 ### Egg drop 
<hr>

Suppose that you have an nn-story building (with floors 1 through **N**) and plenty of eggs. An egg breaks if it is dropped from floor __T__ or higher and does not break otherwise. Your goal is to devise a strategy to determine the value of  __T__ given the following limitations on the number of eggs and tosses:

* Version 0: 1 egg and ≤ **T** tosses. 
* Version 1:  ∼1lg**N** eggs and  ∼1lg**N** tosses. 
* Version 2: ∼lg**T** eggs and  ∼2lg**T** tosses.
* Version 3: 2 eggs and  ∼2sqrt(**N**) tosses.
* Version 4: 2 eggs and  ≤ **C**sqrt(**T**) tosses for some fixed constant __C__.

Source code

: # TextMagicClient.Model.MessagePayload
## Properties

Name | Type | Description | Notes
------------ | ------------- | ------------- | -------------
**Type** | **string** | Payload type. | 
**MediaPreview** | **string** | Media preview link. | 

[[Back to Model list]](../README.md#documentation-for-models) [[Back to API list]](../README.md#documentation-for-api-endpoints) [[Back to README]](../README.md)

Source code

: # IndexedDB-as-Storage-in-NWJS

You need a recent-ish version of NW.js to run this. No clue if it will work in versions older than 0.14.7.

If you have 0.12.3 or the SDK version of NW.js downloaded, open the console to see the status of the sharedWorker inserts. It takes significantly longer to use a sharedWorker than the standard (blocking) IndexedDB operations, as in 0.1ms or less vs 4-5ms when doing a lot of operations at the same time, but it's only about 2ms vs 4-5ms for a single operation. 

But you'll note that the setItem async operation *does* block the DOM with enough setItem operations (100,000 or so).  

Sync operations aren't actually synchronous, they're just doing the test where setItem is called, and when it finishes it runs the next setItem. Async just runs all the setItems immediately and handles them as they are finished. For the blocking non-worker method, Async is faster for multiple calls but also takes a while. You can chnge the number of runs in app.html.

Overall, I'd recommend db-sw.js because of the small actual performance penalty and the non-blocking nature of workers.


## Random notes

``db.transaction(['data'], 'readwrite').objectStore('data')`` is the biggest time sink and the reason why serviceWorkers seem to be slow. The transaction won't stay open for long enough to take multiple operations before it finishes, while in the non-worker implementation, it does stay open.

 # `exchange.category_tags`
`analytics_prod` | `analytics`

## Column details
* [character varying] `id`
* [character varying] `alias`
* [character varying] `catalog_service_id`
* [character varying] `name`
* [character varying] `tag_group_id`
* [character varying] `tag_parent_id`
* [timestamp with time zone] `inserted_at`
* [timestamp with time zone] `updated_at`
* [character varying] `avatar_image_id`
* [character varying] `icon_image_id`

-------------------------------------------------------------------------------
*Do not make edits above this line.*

____

• _Work to be completed_: Output should match, line for line, the stretch of the material above from the line holding "Payload type. |" through the line holding "If you have".

• _Your solution_:
**Type** | **string** | Payload type. | 
**MediaPreview** | **string** | Media preview link. | 

[[Back to Model list]](../README.md#documentation-for-models) [[Back to API list]](../README.md#documentation-for-api-endpoints) [[Back to README]](../README.md)

Source code

: # IndexedDB-as-Storage-in-NWJS

You need a recent-ish version of NW.js to run this. No clue if it will work in versions older than 0.14.7.

If you have 0.12.3 or the SDK version of NW.js downloaded, open the console to see the status of the sharedWorker inserts. It takes significantly longer to use a sharedWorker than the standard (blocking) IndexedDB operations, as in 0.1ms or less vs 4-5ms when doing a lot of operations at the same time, but it's only about 2ms vs 4-5ms for a single operation. 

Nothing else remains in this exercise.